I have a postgis table of points, that are sitting on road centerlines (I've linear referenced them). And the second table with road centerlines themselves. The point table also has a field roadid and a field "offst", that represents the offset in meters (negative values = offest to the left, positive = offset to the right side of the road). The question is how can I calculate a point geometry, that is offsetted perpendicular to road direction, according to the value of the "offst" field?
Answer
In mathematical terms would need to calculate the normal of the road section and unit vector of that normal. The first will find which direction you need to move to get your new point and the latter will help you find out how far to go in that direction (i.e. the translation).
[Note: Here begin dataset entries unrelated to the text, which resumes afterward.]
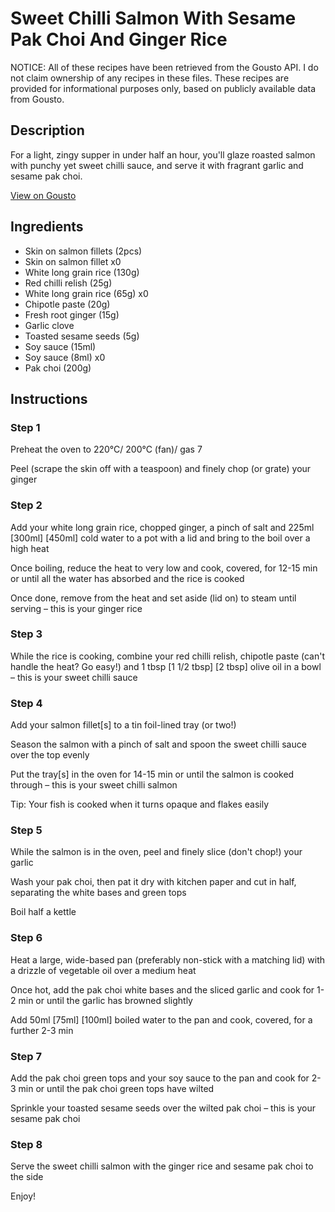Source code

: # Sweet Chilli Salmon With Sesame Pak Choi And Ginger Rice

NOTICE: All of these recipes have been retrieved from the Gousto API. I do not claim ownership of any recipes in these files. These recipes are provided for informational purposes only, based on publicly available data from Gousto.

## Description

For a light, zingy supper in under half an hour, you'll glaze roasted salmon with punchy yet sweet chilli sauce, and serve it with fragrant garlic and sesame pak choi.

[View on Gousto](https://www.gousto.co.uk/recipes/cookbook/sweet-chilli-salmon-sesame-pak-choi-ginger-rice)

## Ingredients

- Skin on salmon fillets (2pcs)
- Skin on salmon fillet x0
- White long grain rice (130g)
- Red chilli relish (25g)
- White long grain rice (65g) x0
- Chipotle paste (20g)
- Fresh root ginger (15g)
- Garlic clove
- Toasted sesame seeds (5g)
- Soy sauce (15ml)
- Soy sauce (8ml) x0
- Pak choi (200g)

## Instructions


### Step 1

Preheat the oven to 220°C/ 200°C (fan)/ gas 7

Peel (scrape the skin off with a teaspoon) and finely chop (or grate) your ginger


### Step 2

Add your white long grain rice, chopped ginger, a pinch of salt and 225ml <span class="text-purple">[300ml] </span><span class="text-danger">[450ml] </span>cold water to a pot with a lid and bring to the boil over a high heat

Once boiling, reduce the heat to very low and cook, covered, for 12-15 min or until all the water has absorbed and the rice is cooked

Once done, remove from the heat and set aside (lid on) to steam until serving – this is your ginger rice


### Step 3

While the rice is cooking, combine your red chilli relish, chipotle paste (can't handle the heat? Go easy!) and 1 tbsp <span class="text-purple">[1 1/2 tbsp]</span> <span class="text-danger">[2 tbsp] </span>olive oil in a bowl – this is your sweet chilli sauce


### Step 4

Add your salmon fillet[s] to a tin foil-lined tray (or two!)

Season the salmon with a pinch of salt and spoon the sweet chilli sauce over the top evenly

Put the tray[s] in the oven for 14-15 min or until the salmon is cooked through – this is your sweet chilli salmon

Tip: Your fish is cooked when it turns opaque and flakes easily


### Step 5

While the salmon is in the oven, peel and finely slice (don't chop!) your garlic

Wash your pak choi, then pat it dry with kitchen paper and cut in half, separating the white bases and green tops

Boil half a kettle


### Step 6

Heat a large, wide-based pan (preferably non-stick with a matching lid) with a drizzle of vegetable oil over a medium heat

Once hot, add the pak choi white bases and the sliced garlic and cook for 1-2 min or until the garlic has browned slightly

Add 50ml<span class="text-purple"> [75ml]</span> <span class="text-danger">[100ml]</span> boiled water to the pan and cook, covered, for a further 2-3 min


### Step 7

Add the pak choi green tops and your soy sauce to the pan and cook for 2-3 min or until the pak choi green tops have wilted

Sprinkle your toasted sesame seeds over the wilted pak choi – this is your sesame pak choi

### Step 8

Serve the sweet chilli salmon with the ginger rice and sesame pak choi to the side

Enjoy!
I'm not completely clear on your schema, so difficult to give an sql example, but here's the theory: Points p1 and p2 are the start and end points of your road section, point p3 is "centerline" on that road section and d is your offset distance. The normal to your road section, where dx = p2(x) - p1(x) and dy = p2(y) - p1(y), is the vector (-dy,dx),(dy,-dx). To make this a unit vector you should normalise it by dividing each component by it's length, where length = sqrt((dx * dx) + (dy * dy)). So the unit vector would be (-dy,dx)/length,(dy,-dx)/length. You can then add that unit vector, times by your chosen offset distance, d. So the offset point (to the right of your road) would be offset_point(x) = p3(x) - ( d * ((-dy,dx)/length) ) offset_point(y) = p3(y) - ( d * ((dy,-dx)/length) )
Exactly how this is best achieved in a postgis sql statement depends on how the geometries are stored.